CVE-2026-50892 is a vulnerability in Nginx Proxy Manager version 2.14.0 where the certificate download API endpoint improperly exposes private TLS key material.

An authenticated user with certificate read access can exploit this by sending a crafted GET request to the endpoint GET /api/nginx/certificates/:certificate_id/download.

Instead of restricting the download to only public certificate or chain files, the backend packages files from the live certificate directory including the private key file (privkey.pem) in a ZIP archive.

This incorrect access control allows attackers to obtain sensitive private key material that should not be exposed.

Impact Analysis

The vulnerability allows an attacker with certificate read access to obtain the private TLS key material.

With access to the private key, an attacker can impersonate the TLS endpoint, potentially intercepting or decrypting secure communications.

This compromises the confidentiality and integrity of encrypted traffic and requires immediate key rotation for affected certificates to restore security.

Detection Guidance

This vulnerability can be detected by checking if the vulnerable endpoint is accessible and returns private key material. Specifically, an authenticated user with certificate read access can send a crafted GET request to the endpoint /api/nginx/certificates/:certificate_id/download.

A suggested command to test this would be using curl with authentication to attempt downloading the certificate archive:

  • curl -u <username>:<password> -X GET https://<nginx-proxy-manager-host>/api/nginx/certificates/<certificate_id>/download -o cert.zip

If the downloaded ZIP archive contains the private key file (privkey.pem), the system is vulnerable.

Mitigation Strategies

Immediate mitigation steps include restricting access to the certificate download endpoint to prevent unauthorized or unnecessary certificate downloads.
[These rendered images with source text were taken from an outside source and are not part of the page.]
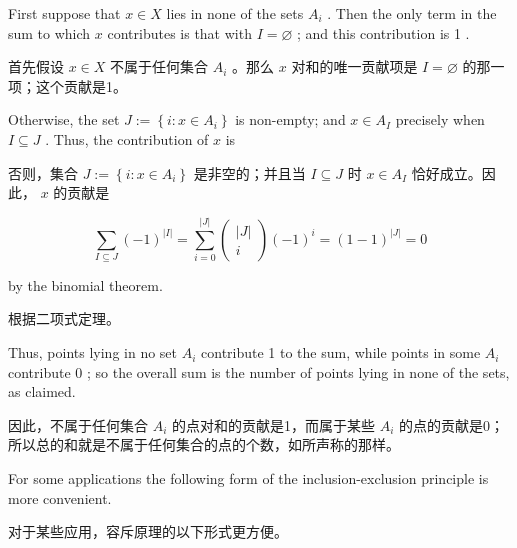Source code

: \documentclass[10pt]{article}
\begin{document}
First suppose that \(x \in  X\) lies in none of the sets \({A}_{i}\) . Then the only term in the sum to which \(x\) contributes is that with \(I = \varnothing\) ; and this contribution is 1 .

\begin{tcolorbox}\relax
首先假设 \(x \in  X\) 不属于任何集合 \({A}_{i}\) 。那么 \(x\) 对和的唯一贡献项是 \(I = \varnothing\) 的那一项；这个贡献是1。
\end{tcolorbox}

Otherwise, the set \(J \mathrel{\text{ := }} \left\{  {i : x \in  {A}_{i}}\right\}\) is non-empty; and \(x \in  {A}_{I}\) precisely when \(I \subseteq  J\) . Thus, the contribution of \(x\) is

\begin{tcolorbox}\relax
否则，集合 \(J \mathrel{\text{ := }} \left\{  {i : x \in  {A}_{i}}\right\}\) 是非空的；并且当 \(I \subseteq  J\) 时 \(x \in  {A}_{I}\) 恰好成立。因此， \(x\) 的贡献是
\end{tcolorbox}

\[
\mathop{\sum }\limits_{{I \subseteq  J}}{\left( -1\right) }^{\left| I\right| } = \mathop{\sum }\limits_{{i = 0}}^{\left| J\right| }\left( \begin{matrix} \left| J\right| \\  i \end{matrix}\right) {\left( -1\right) }^{i} = {\left( 1 - 1\right) }^{\left| J\right| } = 0
\]

by the binomial theorem.

\begin{tcolorbox}\relax
根据二项式定理。
\end{tcolorbox}

Thus, points lying in no set \({A}_{i}\) contribute 1 to the sum, while points in some \({A}_{i}\) contribute 0 ; so the overall sum is the number of points lying in none of the sets, as claimed.

\begin{tcolorbox}\relax
因此，不属于任何集合 \({A}_{i}\) 的点对和的贡献是1，而属于某些 \({A}_{i}\) 的点的贡献是0；所以总的和就是不属于任何集合的点的个数，如所声称的那样。
\end{tcolorbox}

For some applications the following form of the inclusion-exclusion principle is more convenient.

\begin{tcolorbox}\relax
对于某些应用，容斥原理的以下形式更方便。
\end{tcolorbox}
\end{document}

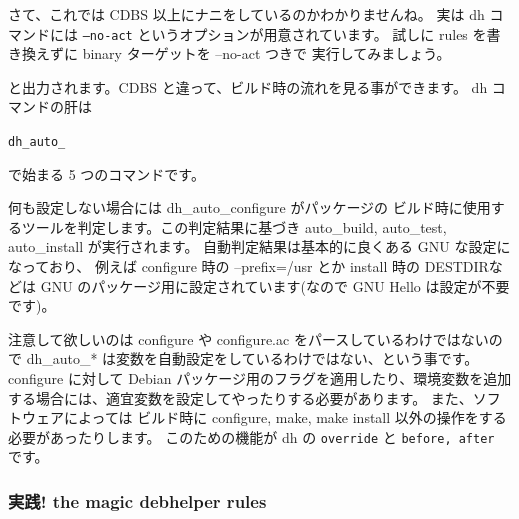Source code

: \documentclass[mingoth,a4paper]{jsarticle}
\begin{document}
さて、これでは CDBS 以上にナニをしているのかわかりませんね。
実は dh コマンドには {\tt --no-act} というオプションが用意されています。
試しに rules を書き換えずに binary ターゲットを --no-act つきで
実行してみましょう。
と出力されます。CDBS と違って、ビルド時の流れを見る事ができます。
dh コマンドの肝は
\begin{center}
    {\tt dh\_auto\_}
\end{center}
で始まる 5 つのコマンドです。

何も設定しない場合には dh\_auto\_configure がパッケージの
ビルド時に使用するツールを判定します。この判定結果に基づき
auto\_build, auto\_test, auto\_install が実行されます。
自動判定結果は基本的に良くある GNU な設定になっており、
例えば configure 時の --prefix=/usr とか install 時の DESTDIRなどは
GNU のパッケージ用に設定されています(なので GNU Hello は設定が不要です)。

注意して欲しいのは configure や configure.ac をパースしているわけではないので
dh\_auto\_* は変数を自動設定をしているわけではない、という事です。
configure に対して Debian パッケージ用のフラグを適用したり、環境変数を追加
する場合には、適宜変数を設定してやったりする必要があります。
%
また、ソフトウェアによっては
ビルド時に configure, make, make install 以外の操作をする必要があったりします。
このための機能が dh の {\tt override} と {\tt before, after} です。

\subsubsection{実践! the magic debhelper rules}
\end{document}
Additionally, affected certificates should be considered compromised and require key rotation to prevent impersonation of the TLS endpoint.

Updating or patching Nginx Proxy Manager to a version that fixes this access control issue is also recommended once available.

Compliance Impact

The vulnerability in Nginx Proxy Manager v2.14.0 allows authenticated attackers to obtain private TLS key material, which can lead to unauthorized access and impersonation of TLS endpoints.

Exposure of private key material can compromise the confidentiality and integrity of encrypted communications, potentially violating data protection requirements under standards like GDPR and HIPAA.

Such unauthorized access to sensitive cryptographic keys may require organizations to perform key rotation and incident response to maintain compliance with these regulations.